== Data for this task

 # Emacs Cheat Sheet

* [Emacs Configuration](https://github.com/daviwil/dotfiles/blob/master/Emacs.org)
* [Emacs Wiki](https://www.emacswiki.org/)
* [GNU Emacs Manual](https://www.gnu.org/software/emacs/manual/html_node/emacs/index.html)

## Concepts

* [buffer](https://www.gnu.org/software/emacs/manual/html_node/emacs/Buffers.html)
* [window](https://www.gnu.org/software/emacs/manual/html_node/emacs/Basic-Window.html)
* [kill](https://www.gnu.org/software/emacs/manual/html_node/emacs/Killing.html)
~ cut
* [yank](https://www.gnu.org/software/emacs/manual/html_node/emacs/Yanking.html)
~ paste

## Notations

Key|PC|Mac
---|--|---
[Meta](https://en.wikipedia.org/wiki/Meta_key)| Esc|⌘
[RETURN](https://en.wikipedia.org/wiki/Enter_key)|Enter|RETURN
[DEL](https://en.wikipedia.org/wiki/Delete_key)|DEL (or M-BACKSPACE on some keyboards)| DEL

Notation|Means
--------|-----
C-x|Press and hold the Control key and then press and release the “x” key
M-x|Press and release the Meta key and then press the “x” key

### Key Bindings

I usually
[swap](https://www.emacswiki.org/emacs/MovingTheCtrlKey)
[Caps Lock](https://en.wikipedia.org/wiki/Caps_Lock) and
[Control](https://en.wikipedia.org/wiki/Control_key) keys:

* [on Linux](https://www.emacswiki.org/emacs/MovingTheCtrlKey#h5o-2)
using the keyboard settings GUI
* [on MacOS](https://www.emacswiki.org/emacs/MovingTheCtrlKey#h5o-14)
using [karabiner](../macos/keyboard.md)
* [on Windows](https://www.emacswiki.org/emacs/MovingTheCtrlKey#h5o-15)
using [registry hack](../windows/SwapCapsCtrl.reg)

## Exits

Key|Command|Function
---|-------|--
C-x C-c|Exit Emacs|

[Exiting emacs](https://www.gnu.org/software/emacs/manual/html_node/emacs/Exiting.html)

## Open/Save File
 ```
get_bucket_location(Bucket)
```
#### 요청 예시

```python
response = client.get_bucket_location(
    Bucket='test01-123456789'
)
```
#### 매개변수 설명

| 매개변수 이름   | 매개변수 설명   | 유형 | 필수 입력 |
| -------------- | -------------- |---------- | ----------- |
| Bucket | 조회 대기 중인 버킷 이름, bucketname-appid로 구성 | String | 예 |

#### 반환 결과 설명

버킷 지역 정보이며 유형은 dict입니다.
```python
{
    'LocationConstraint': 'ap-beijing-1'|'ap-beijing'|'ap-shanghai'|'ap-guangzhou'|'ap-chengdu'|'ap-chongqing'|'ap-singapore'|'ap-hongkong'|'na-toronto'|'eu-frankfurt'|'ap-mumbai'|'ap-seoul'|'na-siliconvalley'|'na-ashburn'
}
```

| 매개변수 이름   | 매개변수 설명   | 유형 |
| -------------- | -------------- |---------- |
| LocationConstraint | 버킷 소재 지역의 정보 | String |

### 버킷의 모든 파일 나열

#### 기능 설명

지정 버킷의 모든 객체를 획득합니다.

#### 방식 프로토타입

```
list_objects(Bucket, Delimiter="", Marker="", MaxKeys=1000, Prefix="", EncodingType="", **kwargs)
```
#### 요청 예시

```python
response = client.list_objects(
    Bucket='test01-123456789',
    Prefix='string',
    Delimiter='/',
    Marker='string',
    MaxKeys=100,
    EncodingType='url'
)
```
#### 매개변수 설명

====

Work to be completed: Write only the number of lines in the records that include the word "매개변수".

Solution to the exercise: 4